How about when you wake in the morning from a dream? You can remember that you were dreaming but you can only almost remember the dream. Then as soon as you remember one part of the dream whole segments come streaming back in.
In a movie every time the main character suffers from amnesia the doctor recommends that the victim be put into familiar surroundings so that perhaps his or her memory can be simulated.
But what if you are trying to recall something which is from another realm — such as the aforementioned dream, or perhaps even something from an entirely different dimension? In this case how can you put yourself in “familiar surroundings”? There are answers to this. One answer, the answer most related to “Effects of Video Games on the Dead” is…. video games. But then you probably guessed that from the title of this piece. At least I hope you were able to hold the thread of consciousness long enough to carry that association forward from the top of the page to this middle part. But that’s another topic for another time. For the moment we are exploring the use of video games as a source of familiar surroundings.
Consider the plight of Tibetan students who would spend years and years learning the techniques of visualization just so they may visualize the familiar surroundings of the Bardos. We live in a time that affords us a wonderful opportunity. We can use the advent of computers and software to explore alternate spaces without the expenditure of decades perfecting the art of yantra. But you say, learning the art of yantra had many other benefits. Okay, here’s the deal. In order to learn the art of yantra reincarnate into Tibet sixty or seventy years ago — before the pesky Chinese made such a mess of it. But while you are incarnated here in this time make use of the tools available in this time. Cook in the kitchen, wash in the bathroom. These are simple concepts folks. So, while you are living in this brief time period in which cyber-space is so available use it. And use it wisely.
In ancient Tibet the rough road to visualization and the hardships of learning such a skill kept the dilettantes and masturbatory off the path. The secret was protected by the dual guardians of “Why Bother?” and “It’s Too Tough”. Guess what folks even though we have found a way to circumvent the decades of visualization training the secret still keeps itself. In fact the same two guardians are still hard at work.
“Why Bother?” It’s just a stupid video game. What could I possibly learning playing a video game that will be of any benefit to my spiritual growth? The idea is ridiculous. If it had any value Crowley, or Gurdjieff, or Krishnamurti, or Buddha, or Yogananda, or Hazrat Inyat Khan, or this one, or that one, etc., and etc. would have used it. Yep they would have if it had been available. However, don’t let me dissuade you from being brushed off the path by the guardian “Why Bother?” I couldn’t agree with you more, why bother? It’s pointless and a definite waste of your time. But then again if you are aching with an almost-remembered piece of another realm you have my pity, sympathy and suggestion to not be dissuaded without giving it a thorough test yourself. Personal experience, personally experienced. Good formula.

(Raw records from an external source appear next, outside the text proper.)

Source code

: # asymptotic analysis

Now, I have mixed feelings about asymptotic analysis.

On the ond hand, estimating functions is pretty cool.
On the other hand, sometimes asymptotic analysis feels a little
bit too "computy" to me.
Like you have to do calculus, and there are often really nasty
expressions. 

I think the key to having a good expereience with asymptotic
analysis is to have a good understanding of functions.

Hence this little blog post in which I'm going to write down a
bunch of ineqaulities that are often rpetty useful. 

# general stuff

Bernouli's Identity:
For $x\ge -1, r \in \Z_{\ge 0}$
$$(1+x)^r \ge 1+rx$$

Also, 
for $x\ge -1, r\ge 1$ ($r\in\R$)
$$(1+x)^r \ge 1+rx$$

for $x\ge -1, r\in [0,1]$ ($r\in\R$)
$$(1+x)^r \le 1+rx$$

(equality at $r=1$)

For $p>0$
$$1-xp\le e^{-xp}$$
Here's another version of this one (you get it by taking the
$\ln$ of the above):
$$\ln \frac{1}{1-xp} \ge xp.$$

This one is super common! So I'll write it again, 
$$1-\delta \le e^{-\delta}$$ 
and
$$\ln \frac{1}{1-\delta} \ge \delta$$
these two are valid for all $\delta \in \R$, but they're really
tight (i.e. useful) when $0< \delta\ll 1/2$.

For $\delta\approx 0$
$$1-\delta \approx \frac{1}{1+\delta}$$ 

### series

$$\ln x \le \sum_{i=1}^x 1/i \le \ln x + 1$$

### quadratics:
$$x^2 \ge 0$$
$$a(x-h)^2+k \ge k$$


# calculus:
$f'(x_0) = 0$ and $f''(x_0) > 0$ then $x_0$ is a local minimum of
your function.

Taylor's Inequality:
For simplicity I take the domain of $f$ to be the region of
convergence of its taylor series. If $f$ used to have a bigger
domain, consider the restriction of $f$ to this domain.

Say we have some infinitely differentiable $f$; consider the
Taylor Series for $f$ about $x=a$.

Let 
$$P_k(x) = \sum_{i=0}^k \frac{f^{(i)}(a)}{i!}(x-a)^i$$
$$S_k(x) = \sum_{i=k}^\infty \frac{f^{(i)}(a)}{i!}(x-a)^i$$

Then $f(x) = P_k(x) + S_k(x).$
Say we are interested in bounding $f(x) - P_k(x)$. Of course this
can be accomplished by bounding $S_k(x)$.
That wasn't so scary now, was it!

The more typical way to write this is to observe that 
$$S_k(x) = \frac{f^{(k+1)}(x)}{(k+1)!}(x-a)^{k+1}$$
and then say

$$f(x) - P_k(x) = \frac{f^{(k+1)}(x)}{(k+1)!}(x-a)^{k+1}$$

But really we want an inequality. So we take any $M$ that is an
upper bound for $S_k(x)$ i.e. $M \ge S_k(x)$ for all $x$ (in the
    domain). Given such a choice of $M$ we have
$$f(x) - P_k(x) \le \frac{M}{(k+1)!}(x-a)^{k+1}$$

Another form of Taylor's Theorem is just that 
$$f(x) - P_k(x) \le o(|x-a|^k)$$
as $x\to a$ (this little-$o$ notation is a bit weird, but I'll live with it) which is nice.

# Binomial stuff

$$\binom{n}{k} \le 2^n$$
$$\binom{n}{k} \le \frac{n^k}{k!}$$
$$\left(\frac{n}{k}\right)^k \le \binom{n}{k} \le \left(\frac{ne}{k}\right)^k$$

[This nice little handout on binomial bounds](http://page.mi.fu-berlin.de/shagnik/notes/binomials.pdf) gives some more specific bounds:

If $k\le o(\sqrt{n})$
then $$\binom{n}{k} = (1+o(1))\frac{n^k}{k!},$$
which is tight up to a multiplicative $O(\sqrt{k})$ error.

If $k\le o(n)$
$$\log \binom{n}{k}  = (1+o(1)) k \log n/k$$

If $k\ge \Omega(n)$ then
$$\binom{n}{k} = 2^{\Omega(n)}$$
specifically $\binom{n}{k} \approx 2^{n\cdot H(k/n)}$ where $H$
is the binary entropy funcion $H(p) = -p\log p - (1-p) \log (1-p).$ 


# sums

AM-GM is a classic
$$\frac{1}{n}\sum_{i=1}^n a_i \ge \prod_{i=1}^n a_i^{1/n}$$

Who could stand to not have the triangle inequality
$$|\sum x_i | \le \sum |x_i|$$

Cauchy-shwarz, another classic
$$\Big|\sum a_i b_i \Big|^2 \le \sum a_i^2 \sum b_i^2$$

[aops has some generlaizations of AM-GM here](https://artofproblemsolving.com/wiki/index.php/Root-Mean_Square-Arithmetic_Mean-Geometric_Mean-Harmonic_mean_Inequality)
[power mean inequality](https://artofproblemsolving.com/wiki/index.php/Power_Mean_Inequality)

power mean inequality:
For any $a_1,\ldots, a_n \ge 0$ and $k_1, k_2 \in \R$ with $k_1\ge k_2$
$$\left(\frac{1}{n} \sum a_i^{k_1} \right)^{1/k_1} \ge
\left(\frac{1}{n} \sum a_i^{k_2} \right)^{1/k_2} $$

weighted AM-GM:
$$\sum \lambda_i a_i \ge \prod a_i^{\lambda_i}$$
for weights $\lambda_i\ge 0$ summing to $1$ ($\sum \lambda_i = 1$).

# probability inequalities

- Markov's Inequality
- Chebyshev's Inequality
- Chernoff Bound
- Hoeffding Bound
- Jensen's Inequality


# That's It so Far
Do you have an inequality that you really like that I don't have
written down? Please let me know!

But what about that other guardian “It’s Too Tough”? If you had to rediscover the technology yourself it would be too tough. Fortunately E.J. Gold has devoted a great part of his Work Life this incarnation in the development of Bardo Gaming for spiritual growth. This technology along with the help from fellow travelers on the cyber-path will help each and everyone of us get over the worst of the speed bumps and pot-holes. At least that is the hope and wish.